• [Extracted material]:
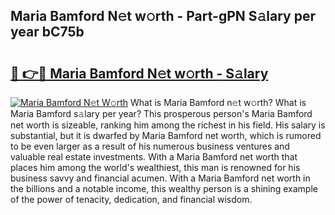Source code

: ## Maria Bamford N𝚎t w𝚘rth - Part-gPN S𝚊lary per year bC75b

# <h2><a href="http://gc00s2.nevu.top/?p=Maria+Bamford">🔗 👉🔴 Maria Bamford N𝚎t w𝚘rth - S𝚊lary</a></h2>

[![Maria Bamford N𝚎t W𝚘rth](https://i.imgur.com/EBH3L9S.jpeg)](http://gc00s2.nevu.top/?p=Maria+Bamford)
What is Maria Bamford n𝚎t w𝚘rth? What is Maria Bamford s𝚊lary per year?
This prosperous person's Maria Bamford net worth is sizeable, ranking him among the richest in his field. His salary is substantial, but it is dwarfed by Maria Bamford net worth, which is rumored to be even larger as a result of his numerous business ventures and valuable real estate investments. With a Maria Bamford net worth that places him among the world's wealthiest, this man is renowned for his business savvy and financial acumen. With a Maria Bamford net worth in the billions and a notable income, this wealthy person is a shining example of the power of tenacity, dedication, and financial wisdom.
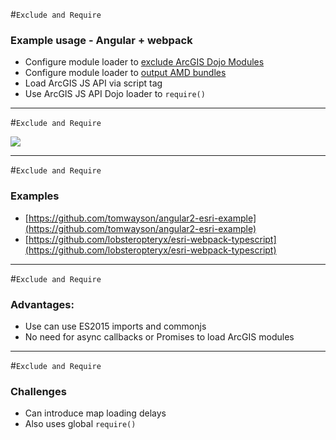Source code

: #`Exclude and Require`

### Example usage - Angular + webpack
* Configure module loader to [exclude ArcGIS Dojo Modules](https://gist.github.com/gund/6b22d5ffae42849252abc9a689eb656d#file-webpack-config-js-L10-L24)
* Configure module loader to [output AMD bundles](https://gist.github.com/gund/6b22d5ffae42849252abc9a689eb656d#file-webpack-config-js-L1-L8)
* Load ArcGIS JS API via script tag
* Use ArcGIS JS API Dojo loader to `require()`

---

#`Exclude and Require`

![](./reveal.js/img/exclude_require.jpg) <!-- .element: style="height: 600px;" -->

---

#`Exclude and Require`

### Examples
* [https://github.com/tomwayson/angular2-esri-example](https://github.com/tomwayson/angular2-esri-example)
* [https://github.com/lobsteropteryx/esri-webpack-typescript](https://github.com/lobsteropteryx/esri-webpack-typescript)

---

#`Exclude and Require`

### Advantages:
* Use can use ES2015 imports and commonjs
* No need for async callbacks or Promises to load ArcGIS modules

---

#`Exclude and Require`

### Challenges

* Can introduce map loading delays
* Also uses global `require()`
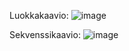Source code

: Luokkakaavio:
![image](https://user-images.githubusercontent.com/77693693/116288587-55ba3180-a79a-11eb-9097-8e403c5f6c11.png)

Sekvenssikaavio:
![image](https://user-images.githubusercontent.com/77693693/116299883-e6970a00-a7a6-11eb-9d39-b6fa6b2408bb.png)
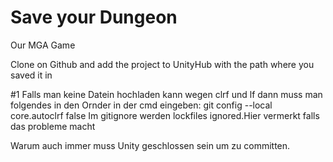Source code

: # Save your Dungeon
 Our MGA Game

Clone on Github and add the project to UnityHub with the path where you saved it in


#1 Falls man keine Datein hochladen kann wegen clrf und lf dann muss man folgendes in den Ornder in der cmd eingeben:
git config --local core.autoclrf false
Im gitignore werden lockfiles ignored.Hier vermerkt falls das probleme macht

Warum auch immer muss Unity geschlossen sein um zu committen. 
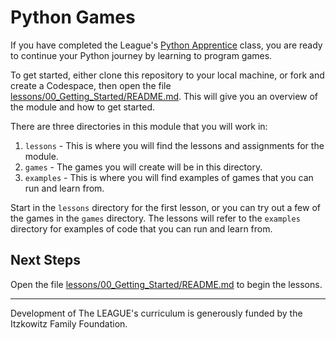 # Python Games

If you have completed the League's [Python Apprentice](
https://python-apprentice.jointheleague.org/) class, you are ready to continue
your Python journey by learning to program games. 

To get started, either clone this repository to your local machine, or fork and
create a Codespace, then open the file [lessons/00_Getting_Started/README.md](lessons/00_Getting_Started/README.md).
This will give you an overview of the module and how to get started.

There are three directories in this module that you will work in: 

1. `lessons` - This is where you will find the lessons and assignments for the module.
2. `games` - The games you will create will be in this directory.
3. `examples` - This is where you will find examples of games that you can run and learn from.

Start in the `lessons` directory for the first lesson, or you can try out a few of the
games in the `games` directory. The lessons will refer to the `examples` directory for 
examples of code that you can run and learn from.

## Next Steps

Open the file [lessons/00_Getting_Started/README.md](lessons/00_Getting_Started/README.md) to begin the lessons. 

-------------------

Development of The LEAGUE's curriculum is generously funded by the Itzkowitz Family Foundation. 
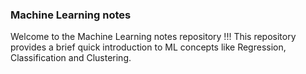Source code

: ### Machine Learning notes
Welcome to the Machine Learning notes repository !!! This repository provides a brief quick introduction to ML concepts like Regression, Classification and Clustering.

• [Problem statement]: Above, find the line holding "Save your Dungeon" and the line holding "## Next Steps". Print exactly those two lines and every line between them, but no pictures.

• [Output for this exercise]:
: # Save your Dungeon
 Our MGA Game

Clone on Github and add the project to UnityHub with the path where you saved it in


#1 Falls man keine Datein hochladen kann wegen clrf und lf dann muss man folgendes in den Ornder in der cmd eingeben:
git config --local core.autoclrf false
Im gitignore werden lockfiles ignored.Hier vermerkt falls das probleme macht

Warum auch immer muss Unity geschlossen sein um zu committen. 
 # Python Games

If you have completed the League's [Python Apprentice](
https://python-apprentice.jointheleague.org/) class, you are ready to continue
your Python journey by learning to program games. 

To get started, either clone this repository to your local machine, or fork and
create a Codespace, then open the file [lessons/00_Getting_Started/README.md](lessons/00_Getting_Started/README.md).
This will give you an overview of the module and how to get started.

There are three directories in this module that you will work in: 

1. `lessons` - This is where you will find the lessons and assignments for the module.
2. `games` - The games you will create will be in this directory.
3. `examples` - This is where you will find examples of games that you can run and learn from.

Start in the `lessons` directory for the first lesson, or you can try out a few of the
games in the `games` directory. The lessons will refer to the `examples` directory for 
examples of code that you can run and learn from.

## Next Steps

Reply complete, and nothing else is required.